=== Data supplied ===
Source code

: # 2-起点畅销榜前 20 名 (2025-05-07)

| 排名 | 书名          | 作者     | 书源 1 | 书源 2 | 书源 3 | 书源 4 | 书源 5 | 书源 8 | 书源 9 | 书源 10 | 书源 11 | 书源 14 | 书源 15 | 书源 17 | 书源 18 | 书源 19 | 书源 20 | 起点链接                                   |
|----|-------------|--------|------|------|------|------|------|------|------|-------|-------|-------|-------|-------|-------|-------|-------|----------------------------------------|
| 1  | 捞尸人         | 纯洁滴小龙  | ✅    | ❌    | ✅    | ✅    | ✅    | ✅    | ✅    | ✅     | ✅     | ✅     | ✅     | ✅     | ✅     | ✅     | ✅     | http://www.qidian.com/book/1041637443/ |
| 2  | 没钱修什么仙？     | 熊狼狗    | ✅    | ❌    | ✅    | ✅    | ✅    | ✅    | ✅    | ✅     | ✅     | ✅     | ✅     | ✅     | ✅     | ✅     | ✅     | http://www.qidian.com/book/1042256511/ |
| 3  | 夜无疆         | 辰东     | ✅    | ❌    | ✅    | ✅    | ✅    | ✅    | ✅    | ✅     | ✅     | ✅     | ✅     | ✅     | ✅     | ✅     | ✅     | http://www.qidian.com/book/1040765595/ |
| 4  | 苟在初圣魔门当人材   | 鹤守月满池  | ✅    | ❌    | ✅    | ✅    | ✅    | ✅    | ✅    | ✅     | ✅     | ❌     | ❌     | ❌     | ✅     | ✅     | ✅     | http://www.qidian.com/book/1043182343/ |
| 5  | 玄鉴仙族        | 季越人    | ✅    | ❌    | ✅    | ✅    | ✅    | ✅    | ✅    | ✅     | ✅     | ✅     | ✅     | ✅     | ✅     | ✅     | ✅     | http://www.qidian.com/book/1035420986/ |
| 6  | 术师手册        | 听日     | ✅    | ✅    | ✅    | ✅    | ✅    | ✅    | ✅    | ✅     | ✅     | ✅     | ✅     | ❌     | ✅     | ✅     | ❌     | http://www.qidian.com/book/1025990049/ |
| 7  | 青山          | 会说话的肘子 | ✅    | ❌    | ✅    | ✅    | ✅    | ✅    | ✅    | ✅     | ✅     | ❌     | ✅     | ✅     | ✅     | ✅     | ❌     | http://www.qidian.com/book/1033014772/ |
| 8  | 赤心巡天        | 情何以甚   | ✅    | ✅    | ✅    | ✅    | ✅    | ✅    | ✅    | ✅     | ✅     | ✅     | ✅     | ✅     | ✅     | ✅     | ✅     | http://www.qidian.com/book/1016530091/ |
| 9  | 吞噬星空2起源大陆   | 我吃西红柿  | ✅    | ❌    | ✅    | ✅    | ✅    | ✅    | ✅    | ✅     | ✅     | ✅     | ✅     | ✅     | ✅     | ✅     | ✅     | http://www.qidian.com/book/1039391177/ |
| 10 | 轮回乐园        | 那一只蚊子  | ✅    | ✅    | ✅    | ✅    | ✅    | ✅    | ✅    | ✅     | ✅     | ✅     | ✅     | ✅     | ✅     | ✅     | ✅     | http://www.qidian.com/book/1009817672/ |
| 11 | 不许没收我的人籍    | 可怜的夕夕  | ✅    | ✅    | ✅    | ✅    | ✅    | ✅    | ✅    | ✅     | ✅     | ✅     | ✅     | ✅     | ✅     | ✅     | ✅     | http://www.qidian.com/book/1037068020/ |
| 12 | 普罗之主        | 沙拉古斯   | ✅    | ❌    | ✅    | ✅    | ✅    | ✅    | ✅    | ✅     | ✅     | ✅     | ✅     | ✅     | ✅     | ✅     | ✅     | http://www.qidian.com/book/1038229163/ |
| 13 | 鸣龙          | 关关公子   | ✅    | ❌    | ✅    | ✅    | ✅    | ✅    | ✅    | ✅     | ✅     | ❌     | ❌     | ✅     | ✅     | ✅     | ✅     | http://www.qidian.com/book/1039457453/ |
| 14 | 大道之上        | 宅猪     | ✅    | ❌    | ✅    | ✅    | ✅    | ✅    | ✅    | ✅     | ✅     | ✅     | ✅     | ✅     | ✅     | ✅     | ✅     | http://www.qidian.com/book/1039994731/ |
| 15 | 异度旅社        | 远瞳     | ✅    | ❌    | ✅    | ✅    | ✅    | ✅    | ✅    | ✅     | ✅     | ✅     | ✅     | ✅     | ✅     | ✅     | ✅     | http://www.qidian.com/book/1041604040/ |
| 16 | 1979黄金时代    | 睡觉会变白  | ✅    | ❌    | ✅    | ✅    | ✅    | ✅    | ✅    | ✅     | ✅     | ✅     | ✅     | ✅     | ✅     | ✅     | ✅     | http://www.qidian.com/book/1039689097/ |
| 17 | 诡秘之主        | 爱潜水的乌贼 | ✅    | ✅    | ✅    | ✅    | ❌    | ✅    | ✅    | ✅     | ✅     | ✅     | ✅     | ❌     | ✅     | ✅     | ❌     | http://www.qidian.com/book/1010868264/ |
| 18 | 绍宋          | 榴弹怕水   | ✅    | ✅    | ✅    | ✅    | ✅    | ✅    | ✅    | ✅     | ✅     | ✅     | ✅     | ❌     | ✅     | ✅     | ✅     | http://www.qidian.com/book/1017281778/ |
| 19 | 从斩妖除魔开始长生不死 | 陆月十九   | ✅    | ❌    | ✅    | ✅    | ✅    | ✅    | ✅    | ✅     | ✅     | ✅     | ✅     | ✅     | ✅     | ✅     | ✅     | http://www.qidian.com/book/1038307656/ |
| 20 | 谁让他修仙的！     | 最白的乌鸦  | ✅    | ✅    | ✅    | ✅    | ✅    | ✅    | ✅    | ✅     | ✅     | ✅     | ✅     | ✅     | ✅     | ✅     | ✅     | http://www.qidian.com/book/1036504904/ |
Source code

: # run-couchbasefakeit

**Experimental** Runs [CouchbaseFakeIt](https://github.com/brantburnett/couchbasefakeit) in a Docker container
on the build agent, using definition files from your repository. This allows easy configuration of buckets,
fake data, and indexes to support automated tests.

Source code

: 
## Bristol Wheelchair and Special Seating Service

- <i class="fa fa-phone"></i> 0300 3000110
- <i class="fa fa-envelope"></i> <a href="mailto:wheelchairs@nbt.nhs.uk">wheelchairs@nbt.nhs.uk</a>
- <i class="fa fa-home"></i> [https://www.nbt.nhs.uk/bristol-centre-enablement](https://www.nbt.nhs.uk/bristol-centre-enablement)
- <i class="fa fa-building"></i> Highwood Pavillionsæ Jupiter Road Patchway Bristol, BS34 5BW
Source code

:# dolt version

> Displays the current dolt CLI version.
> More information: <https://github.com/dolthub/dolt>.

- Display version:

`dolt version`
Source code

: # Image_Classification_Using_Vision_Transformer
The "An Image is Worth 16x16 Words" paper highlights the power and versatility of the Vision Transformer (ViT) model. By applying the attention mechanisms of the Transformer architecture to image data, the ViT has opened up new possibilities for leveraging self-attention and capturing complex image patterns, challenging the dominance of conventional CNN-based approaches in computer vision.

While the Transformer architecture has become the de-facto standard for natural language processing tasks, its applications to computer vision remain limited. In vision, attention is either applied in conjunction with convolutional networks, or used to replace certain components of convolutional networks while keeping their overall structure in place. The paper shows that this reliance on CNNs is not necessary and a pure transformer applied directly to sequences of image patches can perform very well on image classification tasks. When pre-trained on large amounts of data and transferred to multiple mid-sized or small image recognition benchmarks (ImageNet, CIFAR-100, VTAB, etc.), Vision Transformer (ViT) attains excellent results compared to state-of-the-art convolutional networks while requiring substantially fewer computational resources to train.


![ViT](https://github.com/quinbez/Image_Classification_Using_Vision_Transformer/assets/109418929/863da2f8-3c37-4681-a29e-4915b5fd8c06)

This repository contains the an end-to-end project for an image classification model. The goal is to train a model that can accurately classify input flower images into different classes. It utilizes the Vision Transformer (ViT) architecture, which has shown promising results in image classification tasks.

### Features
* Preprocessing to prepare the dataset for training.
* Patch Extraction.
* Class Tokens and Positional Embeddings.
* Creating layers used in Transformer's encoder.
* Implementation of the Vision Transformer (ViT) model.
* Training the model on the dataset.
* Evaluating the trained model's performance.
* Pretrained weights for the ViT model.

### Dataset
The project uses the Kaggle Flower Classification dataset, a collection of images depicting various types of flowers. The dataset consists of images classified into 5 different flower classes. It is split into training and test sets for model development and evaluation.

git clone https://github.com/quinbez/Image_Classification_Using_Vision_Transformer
===
To do:
Working through the records, copy each line in which the word "github" appears.

Answer section:
**Experimental** Runs [CouchbaseFakeIt](https://github.com/brantburnett/couchbasefakeit) in a Docker container
> More information: <https://github.com/dolthub/dolt>.
![ViT](https://github.com/quinbez/Image_Classification_Using_Vision_Transformer/assets/109418929/863da2f8-3c37-4681-a29e-4915b5fd8c06)
git clone https://github.com/quinbez/Image_Classification_Using_Vision_Transformer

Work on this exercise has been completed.